In the same vein, Guillermo Cruz, managing partner of Maquia Capital, tells Bloomberg Línea that Latin America still has a lot of potential for unicorns, as there are many business models that are solving specific problems in the countries of the region.

“I think there are many niches that Sequoia or SoftBank are taking advantage of to invest capital,” says Cruz in reference to two of the venture capital firms active in the region.

And Ramos agrees that there is still a lot of growth potential.

“It makes a lot of sense to justify slightly higher valuations and, at the same time, that investors can write slightly larger checks than in the last five years, for example, so that obviously helps to increase valuations,” he says.

So will the Latin American unicorn boom continue? “I wish I had a crystal ball,’’ Ramos jokes. “What we see in conversations with investors is a refocusing of priorities toward capital preservation of portfolio companies they already invested in in previous periods, and at the same time on continuing to invest, but perhaps with slightly more leisurely periods of diligence”.

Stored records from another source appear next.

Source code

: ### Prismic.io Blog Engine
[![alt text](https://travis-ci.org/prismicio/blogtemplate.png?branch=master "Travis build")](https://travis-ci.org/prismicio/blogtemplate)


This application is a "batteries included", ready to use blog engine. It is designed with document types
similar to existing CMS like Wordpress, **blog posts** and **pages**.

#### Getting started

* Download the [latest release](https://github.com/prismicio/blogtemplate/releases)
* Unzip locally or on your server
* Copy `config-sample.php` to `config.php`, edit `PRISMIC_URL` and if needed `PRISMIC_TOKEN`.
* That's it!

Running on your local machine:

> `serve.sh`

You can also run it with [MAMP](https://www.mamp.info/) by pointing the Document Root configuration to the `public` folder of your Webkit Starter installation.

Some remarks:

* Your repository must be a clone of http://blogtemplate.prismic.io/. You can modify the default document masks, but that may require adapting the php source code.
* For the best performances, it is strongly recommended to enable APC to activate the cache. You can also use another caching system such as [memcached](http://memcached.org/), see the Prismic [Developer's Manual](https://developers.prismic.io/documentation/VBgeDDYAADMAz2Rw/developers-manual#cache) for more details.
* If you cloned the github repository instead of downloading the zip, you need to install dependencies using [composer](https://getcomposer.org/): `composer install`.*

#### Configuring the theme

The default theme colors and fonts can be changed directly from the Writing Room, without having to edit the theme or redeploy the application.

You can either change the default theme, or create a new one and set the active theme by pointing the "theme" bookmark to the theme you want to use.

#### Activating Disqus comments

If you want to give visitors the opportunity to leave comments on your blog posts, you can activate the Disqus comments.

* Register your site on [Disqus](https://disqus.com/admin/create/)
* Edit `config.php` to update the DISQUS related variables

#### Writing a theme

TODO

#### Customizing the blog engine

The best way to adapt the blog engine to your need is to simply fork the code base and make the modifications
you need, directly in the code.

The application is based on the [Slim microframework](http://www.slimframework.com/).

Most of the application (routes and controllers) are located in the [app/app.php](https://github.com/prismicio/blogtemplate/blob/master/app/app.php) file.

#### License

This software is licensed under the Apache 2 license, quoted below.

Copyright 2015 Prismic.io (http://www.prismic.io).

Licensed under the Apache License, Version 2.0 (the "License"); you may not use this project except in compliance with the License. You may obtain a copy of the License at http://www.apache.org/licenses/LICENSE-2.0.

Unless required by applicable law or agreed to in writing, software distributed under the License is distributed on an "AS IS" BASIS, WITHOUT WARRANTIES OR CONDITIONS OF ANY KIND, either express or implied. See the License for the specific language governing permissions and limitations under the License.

Cruz, who already has a unicorn, Colombian proptech Habi, in his investment portfolio, is cautious in his forecast. “Maybe now it will be a little more difficult for there to be more unicorns, of course there will be, but they will be safe bets, because the market will begin to consolidate”, he says.

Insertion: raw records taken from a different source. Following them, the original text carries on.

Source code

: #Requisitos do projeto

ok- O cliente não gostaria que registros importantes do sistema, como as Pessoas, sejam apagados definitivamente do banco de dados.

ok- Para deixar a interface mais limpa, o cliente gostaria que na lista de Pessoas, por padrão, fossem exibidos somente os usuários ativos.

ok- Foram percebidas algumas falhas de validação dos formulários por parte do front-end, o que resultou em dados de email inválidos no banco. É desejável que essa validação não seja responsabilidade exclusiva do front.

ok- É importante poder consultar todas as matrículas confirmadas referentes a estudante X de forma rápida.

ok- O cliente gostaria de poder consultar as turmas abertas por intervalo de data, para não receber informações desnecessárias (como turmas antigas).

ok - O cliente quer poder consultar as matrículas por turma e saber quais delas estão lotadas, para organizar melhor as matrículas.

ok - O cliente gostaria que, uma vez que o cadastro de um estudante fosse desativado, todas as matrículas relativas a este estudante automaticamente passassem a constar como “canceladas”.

Ramos considers that the record investments in startups in Latin America last year “was very useful to provide global visibility of Latin America as a region, not only of the main countries, but for example the listing of dLocal, on the Uruguayan exchange”.

This shows that the Latin American market is promising beyond a couple of quarters, when there may be fluctuations in the market, Ramos says.

Guzmán, who is an expert on advising startups, believes that in these times of crisis even these business models can be countercyclical.

“Startups behave very differently to traditional companies, and can even flourish in times of crisis; they have a lot of value because of the technological support, which allows them to operate without borders,” he says.

The BlackBox Startup Law advisor predicts that Latin American unicorns will become even more valuable as technology adoption becomes more widespread in the region.

Maquia Capital’s Cruz has a positive view as well. “I think that the unicorns that have existed so far in Latin America are scaling very quickly. For example, Habi has grown 105% from January to now”, he says, and he does not see a speculative bubble.

Fischman, from Nazca, adds that the unicorns that were born last year raised investment rounds of a relevant size, “which leads them to have enough cash to face the coming months and continue growing at a pace that puts them in a better situation”.

Ramos reaffirms that “unicorns have to grow to be able to justify that valuation in the coming quarters and put the capital they have to work in the most efficient way”.

Only those unicorns that have real value and growth potential, and not a simulated one, will emerge victorious from the crisis the world is going through, he says.

Cárdenas concludes that “only those that are really efficient and sustainable in the short and medium term will survive. Then we are going to see how, little by little, some companies will go bankrupt, possibly in about 18 months”.